Input for this task:
::::::

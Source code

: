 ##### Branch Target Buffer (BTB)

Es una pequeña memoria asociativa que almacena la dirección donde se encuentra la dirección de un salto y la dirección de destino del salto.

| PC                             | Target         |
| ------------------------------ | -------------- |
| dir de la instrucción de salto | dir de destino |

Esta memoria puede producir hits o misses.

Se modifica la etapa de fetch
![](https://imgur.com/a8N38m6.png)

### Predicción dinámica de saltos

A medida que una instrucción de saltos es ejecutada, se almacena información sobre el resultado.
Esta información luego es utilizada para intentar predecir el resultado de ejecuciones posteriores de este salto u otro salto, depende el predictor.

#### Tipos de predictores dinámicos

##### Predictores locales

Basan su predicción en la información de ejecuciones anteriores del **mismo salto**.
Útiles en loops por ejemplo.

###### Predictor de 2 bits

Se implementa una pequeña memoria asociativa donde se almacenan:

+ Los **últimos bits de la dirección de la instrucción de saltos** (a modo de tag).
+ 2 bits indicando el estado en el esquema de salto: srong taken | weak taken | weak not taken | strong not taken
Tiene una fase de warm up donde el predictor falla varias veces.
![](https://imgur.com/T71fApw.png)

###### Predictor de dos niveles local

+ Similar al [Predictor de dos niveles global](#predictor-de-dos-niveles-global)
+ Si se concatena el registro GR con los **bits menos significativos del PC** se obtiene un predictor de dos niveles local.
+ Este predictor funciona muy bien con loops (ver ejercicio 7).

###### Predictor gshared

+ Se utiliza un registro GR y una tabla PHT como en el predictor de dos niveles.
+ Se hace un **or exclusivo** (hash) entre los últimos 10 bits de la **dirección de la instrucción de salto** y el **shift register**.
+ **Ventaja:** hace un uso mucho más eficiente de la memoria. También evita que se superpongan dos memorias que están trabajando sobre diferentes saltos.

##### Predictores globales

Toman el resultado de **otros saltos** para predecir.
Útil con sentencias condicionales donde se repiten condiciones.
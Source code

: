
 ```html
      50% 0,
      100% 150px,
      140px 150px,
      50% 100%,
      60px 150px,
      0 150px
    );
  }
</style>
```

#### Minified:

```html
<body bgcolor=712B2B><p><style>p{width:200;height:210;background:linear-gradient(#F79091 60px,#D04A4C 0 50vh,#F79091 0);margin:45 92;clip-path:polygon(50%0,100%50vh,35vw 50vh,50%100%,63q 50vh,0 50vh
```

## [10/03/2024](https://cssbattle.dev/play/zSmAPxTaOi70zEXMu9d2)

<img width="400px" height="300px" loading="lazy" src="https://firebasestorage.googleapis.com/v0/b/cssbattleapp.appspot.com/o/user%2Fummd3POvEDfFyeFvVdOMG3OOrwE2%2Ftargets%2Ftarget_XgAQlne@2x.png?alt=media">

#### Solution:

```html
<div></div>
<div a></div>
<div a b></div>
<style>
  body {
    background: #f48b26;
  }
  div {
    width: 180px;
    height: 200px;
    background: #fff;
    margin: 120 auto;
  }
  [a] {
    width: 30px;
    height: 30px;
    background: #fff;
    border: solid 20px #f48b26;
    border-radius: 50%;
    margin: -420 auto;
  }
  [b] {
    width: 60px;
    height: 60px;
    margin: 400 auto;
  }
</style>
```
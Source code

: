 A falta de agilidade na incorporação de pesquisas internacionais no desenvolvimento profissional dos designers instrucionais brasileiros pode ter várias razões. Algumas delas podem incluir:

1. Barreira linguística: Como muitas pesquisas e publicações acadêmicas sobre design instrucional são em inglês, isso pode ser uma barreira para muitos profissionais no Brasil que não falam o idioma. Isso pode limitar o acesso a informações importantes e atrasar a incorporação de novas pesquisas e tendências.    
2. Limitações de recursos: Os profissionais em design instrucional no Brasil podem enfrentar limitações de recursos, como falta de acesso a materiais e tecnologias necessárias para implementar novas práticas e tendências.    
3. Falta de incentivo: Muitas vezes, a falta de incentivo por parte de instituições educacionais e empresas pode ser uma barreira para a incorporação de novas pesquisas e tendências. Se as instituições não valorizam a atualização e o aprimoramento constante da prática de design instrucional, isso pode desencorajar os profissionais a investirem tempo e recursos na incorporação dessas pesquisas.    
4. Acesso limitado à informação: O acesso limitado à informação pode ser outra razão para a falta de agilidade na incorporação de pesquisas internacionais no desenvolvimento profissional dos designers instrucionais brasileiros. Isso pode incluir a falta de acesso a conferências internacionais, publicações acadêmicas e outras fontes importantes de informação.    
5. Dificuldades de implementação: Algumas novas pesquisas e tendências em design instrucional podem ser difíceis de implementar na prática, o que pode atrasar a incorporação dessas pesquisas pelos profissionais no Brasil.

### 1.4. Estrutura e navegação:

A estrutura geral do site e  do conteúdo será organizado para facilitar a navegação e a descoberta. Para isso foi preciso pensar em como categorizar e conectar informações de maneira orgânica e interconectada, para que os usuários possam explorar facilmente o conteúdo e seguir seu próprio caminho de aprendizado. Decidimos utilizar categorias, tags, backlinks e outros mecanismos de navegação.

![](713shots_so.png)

::::::

Exercise objective:
Above this instruction are the records; retype exactly the lines from the one containing "Tiene una fase" up to and including the one containing "###### Predictor gshared".

Solution to the problem:
Tiene una fase de warm up donde el predictor falla varias veces.
![](https://imgur.com/T71fApw.png)

###### Predictor de dos niveles local

+ Similar al [Predictor de dos niveles global](#predictor-de-dos-niveles-global)
+ Si se concatena el registro GR con los **bits menos significativos del PC** se obtiene un predictor de dos niveles local.
+ Este predictor funciona muy bien con loops (ver ejercicio 7).

###### Predictor gshared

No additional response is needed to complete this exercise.